FIG. 1 is a perspective view showing an embodiment of the present invention.

FIG. 2 is a perspective view showing another embodiment of the present invention.

[Explanation of symbols]

1,1-1,1-2,1-3 Sample measurement wells 2,2-1,2-2,2-3 Positive control wells 3,3-1,3-2,3-3 Negative Control wells 4 Plate-shaped plates 5, 5a, 5b, 5C Reagent sheets for detecting microorganism-derived components

Claims (9)

[Claims] 1. A sample measuring well in which a microorganism-derived component detection reagent is located at the bottom, a positive control well in which the microorganism-derived component detection reagent is located in the bottom, and / or the microorganism-derived component detection. A set of wells for negative control with reagents for the bottom positioned,
A plate for detecting microorganisms, which comprises visually determining the presence or absence of microorganisms, characterized in that one set or a plurality of sets are formed on the plate for each type of the microorganism-derived component. 2. The plate according to claim 1, wherein the reagent for detecting a microorganism-derived component is held at the bottom. 3. The pre-treatment according to claim 1 or 2, wherein the type of the microorganism-derived component is one or more of endotoxin, (1 → 3) β-D-glucan and peptidoglycan.
G. 4. The plate according to claim 3, wherein the set of wells is formed separately for each endotoxin, (1 → 3) β-D-glucan or peptidoglycan as the microorganism-derived component. 5. The specimen measuring well and the positive control well and / or the negative control well are formed in the same row for each microorganism-derived component, and the specimen measurement well is used. 5. The plate according to claim 4, wherein the plate is formed in the same row for each use for positive control and / or for negative control. 6. The method according to claim 1, wherein the positive control well is a well to which a positive control liquid is added, and the positive control liquid is a solution containing the microorganism-derived component.
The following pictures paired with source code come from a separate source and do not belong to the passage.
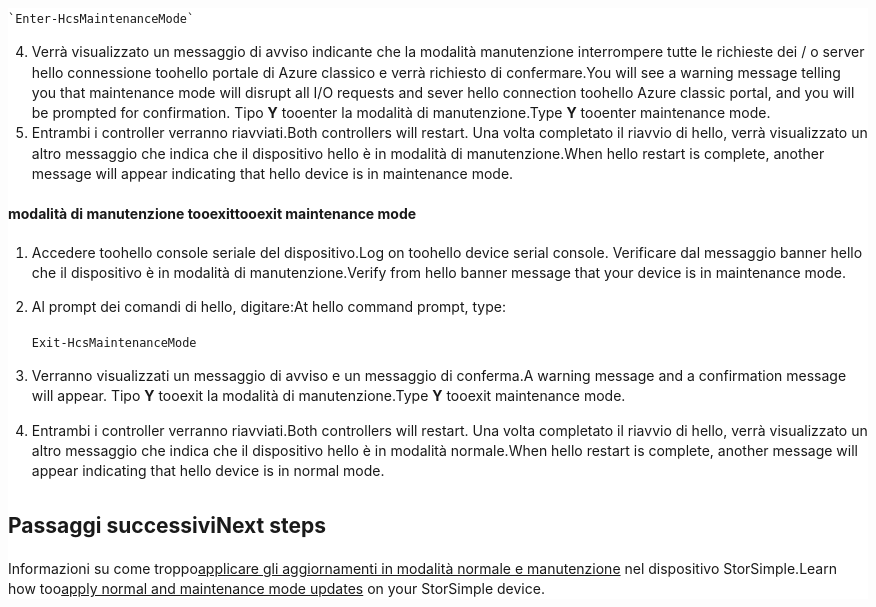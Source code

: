     `Enter-HcsMaintenanceMode`
4. <span data-ttu-id="4adba-152">Verrà visualizzato un messaggio di avviso indicante che la modalità manutenzione interrompere tutte le richieste dei / o server hello connessione toohello portale di Azure classico e verrà richiesto di confermare.</span><span class="sxs-lookup"><span data-stu-id="4adba-152">You will see a warning message telling you that maintenance mode will disrupt all I/O requests and sever hello connection toohello Azure classic portal, and you will be prompted for confirmation.</span></span> <span data-ttu-id="4adba-153">Tipo **Y** tooenter la modalità di manutenzione.</span><span class="sxs-lookup"><span data-stu-id="4adba-153">Type **Y** tooenter maintenance mode.</span></span>
5. <span data-ttu-id="4adba-154">Entrambi i controller verranno riavviati.</span><span class="sxs-lookup"><span data-stu-id="4adba-154">Both controllers will restart.</span></span> <span data-ttu-id="4adba-155">Una volta completato il riavvio di hello, verrà visualizzato un altro messaggio che indica che il dispositivo hello è in modalità di manutenzione.</span><span class="sxs-lookup"><span data-stu-id="4adba-155">When hello restart is complete, another message will appear indicating that hello device is in maintenance mode.</span></span>

#### <a name="tooexit-maintenance-mode"></a><span data-ttu-id="4adba-156">modalità di manutenzione tooexit</span><span class="sxs-lookup"><span data-stu-id="4adba-156">tooexit maintenance mode</span></span>
1. <span data-ttu-id="4adba-157">Accedere toohello console seriale del dispositivo.</span><span class="sxs-lookup"><span data-stu-id="4adba-157">Log on toohello device serial console.</span></span> <span data-ttu-id="4adba-158">Verificare dal messaggio banner hello che il dispositivo è in modalità di manutenzione.</span><span class="sxs-lookup"><span data-stu-id="4adba-158">Verify from hello banner message that your device is in maintenance mode.</span></span>
2. <span data-ttu-id="4adba-159">Al prompt dei comandi di hello, digitare:</span><span class="sxs-lookup"><span data-stu-id="4adba-159">At hello command prompt, type:</span></span>
   
    `Exit-HcsMaintenanceMode`
3. <span data-ttu-id="4adba-160">Verranno visualizzati un messaggio di avviso e un messaggio di conferma.</span><span class="sxs-lookup"><span data-stu-id="4adba-160">A warning message and a confirmation message will appear.</span></span> <span data-ttu-id="4adba-161">Tipo **Y** tooexit la modalità di manutenzione.</span><span class="sxs-lookup"><span data-stu-id="4adba-161">Type **Y** tooexit maintenance mode.</span></span>
4. <span data-ttu-id="4adba-162">Entrambi i controller verranno riavviati.</span><span class="sxs-lookup"><span data-stu-id="4adba-162">Both controllers will restart.</span></span> <span data-ttu-id="4adba-163">Una volta completato il riavvio di hello, verrà visualizzato un altro messaggio che indica che il dispositivo hello è in modalità normale.</span><span class="sxs-lookup"><span data-stu-id="4adba-163">When hello restart is complete, another message will appear indicating that hello device is in normal mode.</span></span>

## <a name="next-steps"></a><span data-ttu-id="4adba-164">Passaggi successivi</span><span class="sxs-lookup"><span data-stu-id="4adba-164">Next steps</span></span>
<span data-ttu-id="4adba-165">Informazioni su come troppo[applicare gli aggiornamenti in modalità normale e manutenzione](storsimple-update-device.md) nel dispositivo StorSimple.</span><span class="sxs-lookup"><span data-stu-id="4adba-165">Learn how too[apply normal and maintenance mode updates](storsimple-update-device.md) on your StorSimple device.</span></span>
Plate. 7. The negative control well is a well to which a negative control solution is added, and the negative control solution is water or a sample diluent which does not contain the microorganism-derived component. Or the plate according to item 5. 8. A sheet-like absorbent carrier carrying the reagent for detecting a microorganism-derived component or a sheet-like product of a water-soluble polymer compound containing the reagent for detecting a microorganism-derived component,
The plate according to any one of claims 2 to 7, which is held at the bottom of each well. 9. The plate according to claim 8, wherein the absorbent carrier is a woven fabric, a non-woven fabric, a filter paper or a sponge-like polymer compound.